Friendship was for the rear.

He paused by Miles’ side long enough to look down the long field and watch a full division of Confederates advance with battle flags flying. From the higher north bank, tiers of Union artillery opened on them.

“Just get those regiments back,” Barlow repeated, and he rode westward again to see if any other crises needed attention.

He soon found Captain Arnold with his little artillery column, close enough to the crossing site to make it over to safety. Arnold was weeping as if he had just learned of his mother’s death.

“I lost a gun, sir,” he said. “It got stuck in the trees, in the flames. We cut the others free, but I lost a gun.”

“Be glad you didn’t lose your whole damned battery,” Barlow said. He had no time for the artilleryman’s romanticism. Never did have, really. Guns could be replaced. He had even heard complaints about the artillery reserve clogging the roads with an excess of guns.

“It’s the first piece the Second Corps has ever lost,” the captain said.

“We’ve got more cannon than we know what to do with,” Barlow told him. “Straighten up, and get your battery over that goddamned bridge.”

It all went madly fast thereafter, with Nellie Miles giving the Rebs a splendid blast of musketry before scooting over the last pontoons to safety under the massed guns of the corps. Barlow was among the last to cross, and he found a number of Brooke’s officers laughing like Bedlam lunatics on the other side. They tightened their expressions as Barlow approached.

“Well,” he said, “what’s so funny, gentlemen? Your survival, or mine?” Suddenly, he couldn’t help it. He grinned, too. “Hoping you’d seen the last of me, you dogs? Go on, tell me. What’s so funny?”
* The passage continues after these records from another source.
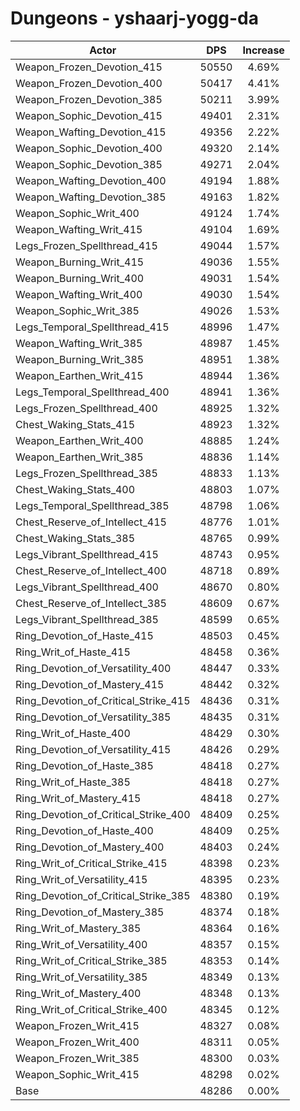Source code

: # Dungeons - yshaarj-yogg-da
| Actor | DPS | Increase |
|---|:---:|:---:|
|Weapon_Frozen_Devotion_415|50550|4.69%|
|Weapon_Frozen_Devotion_400|50417|4.41%|
|Weapon_Frozen_Devotion_385|50211|3.99%|
|Weapon_Sophic_Devotion_415|49401|2.31%|
|Weapon_Wafting_Devotion_415|49356|2.22%|
|Weapon_Sophic_Devotion_400|49320|2.14%|
|Weapon_Sophic_Devotion_385|49271|2.04%|
|Weapon_Wafting_Devotion_400|49194|1.88%|
|Weapon_Wafting_Devotion_385|49163|1.82%|
|Weapon_Sophic_Writ_400|49124|1.74%|
|Weapon_Wafting_Writ_415|49104|1.69%|
|Legs_Frozen_Spellthread_415|49044|1.57%|
|Weapon_Burning_Writ_415|49036|1.55%|
|Weapon_Burning_Writ_400|49031|1.54%|
|Weapon_Wafting_Writ_400|49030|1.54%|
|Weapon_Sophic_Writ_385|49026|1.53%|
|Legs_Temporal_Spellthread_415|48996|1.47%|
|Weapon_Wafting_Writ_385|48987|1.45%|
|Weapon_Burning_Writ_385|48951|1.38%|
|Weapon_Earthen_Writ_415|48944|1.36%|
|Legs_Temporal_Spellthread_400|48941|1.36%|
|Legs_Frozen_Spellthread_400|48925|1.32%|
|Chest_Waking_Stats_415|48923|1.32%|
|Weapon_Earthen_Writ_400|48885|1.24%|
|Weapon_Earthen_Writ_385|48836|1.14%|
|Legs_Frozen_Spellthread_385|48833|1.13%|
|Chest_Waking_Stats_400|48803|1.07%|
|Legs_Temporal_Spellthread_385|48798|1.06%|
|Chest_Reserve_of_Intellect_415|48776|1.01%|
|Chest_Waking_Stats_385|48765|0.99%|
|Legs_Vibrant_Spellthread_415|48743|0.95%|
|Chest_Reserve_of_Intellect_400|48718|0.89%|
|Legs_Vibrant_Spellthread_400|48670|0.80%|
|Chest_Reserve_of_Intellect_385|48609|0.67%|
|Legs_Vibrant_Spellthread_385|48599|0.65%|
|Ring_Devotion_of_Haste_415|48503|0.45%|
|Ring_Writ_of_Haste_415|48458|0.36%|
|Ring_Devotion_of_Versatility_400|48447|0.33%|
|Ring_Devotion_of_Mastery_415|48442|0.32%|
|Ring_Devotion_of_Critical_Strike_415|48436|0.31%|
|Ring_Devotion_of_Versatility_385|48435|0.31%|
|Ring_Writ_of_Haste_400|48429|0.30%|
|Ring_Devotion_of_Versatility_415|48426|0.29%|
|Ring_Devotion_of_Haste_385|48418|0.27%|
|Ring_Writ_of_Haste_385|48418|0.27%|
|Ring_Writ_of_Mastery_415|48418|0.27%|
|Ring_Devotion_of_Critical_Strike_400|48409|0.25%|
|Ring_Devotion_of_Haste_400|48409|0.25%|
|Ring_Devotion_of_Mastery_400|48403|0.24%|
|Ring_Writ_of_Critical_Strike_415|48398|0.23%|
|Ring_Writ_of_Versatility_415|48395|0.23%|
|Ring_Devotion_of_Critical_Strike_385|48380|0.19%|
|Ring_Devotion_of_Mastery_385|48374|0.18%|
|Ring_Writ_of_Mastery_385|48364|0.16%|
|Ring_Writ_of_Versatility_400|48357|0.15%|
|Ring_Writ_of_Critical_Strike_385|48353|0.14%|
|Ring_Writ_of_Versatility_385|48349|0.13%|
|Ring_Writ_of_Mastery_400|48348|0.13%|
|Ring_Writ_of_Critical_Strike_400|48345|0.12%|
|Weapon_Frozen_Writ_415|48327|0.08%|
|Weapon_Frozen_Writ_400|48311|0.05%|
|Weapon_Frozen_Writ_385|48300|0.03%|
|Weapon_Sophic_Writ_415|48298|0.02%|
|Base|48286|0.00%|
A brave major stepped closer, volunteering as spokesman for the rest.

“It’s Colonel Beaver, sir. Of the Hundred Forty-eighth.”

“I know which regiment Beaver has.”

“Yes, sir. Well, you know he never touches a drop of spirits. Hasn’t had a drink the entire war.”

“And?”

“Well, I suppose you had to see it. To get the full flavor. Old Beaver gets himself cut off from the bridges, so he has to leave his horse and lead his men down that tangled-up bank and across that marsh a ways up. And the Rebs are shooting down at them as they’re running and splashing along for all they’re worth, but damn if Beaver doesn’t go back to fetch some wounded officer and lug him across. The Johnnies stopped shooting, they just let him go.”

“And that’s comical?”

“No, sir. But … you really had to see it. Old Beaver drops the wounded fellow down and collapses like he’s given up the ghost. And this Irish gunner, this sergeant, who’s been watching the whole thing, he offers Beaver a drink of whiskey from a bottle he’s got in his blouse. And Beaver looks at it, starts to wave it off, then takes it and drinks it down to the last drop. The poor mick like to fainted.” The men who had witnessed the doings laughed again. “And Colonel Beaver, he gets up on his feet with a roar and starts giving orders like it’s the end of the world.”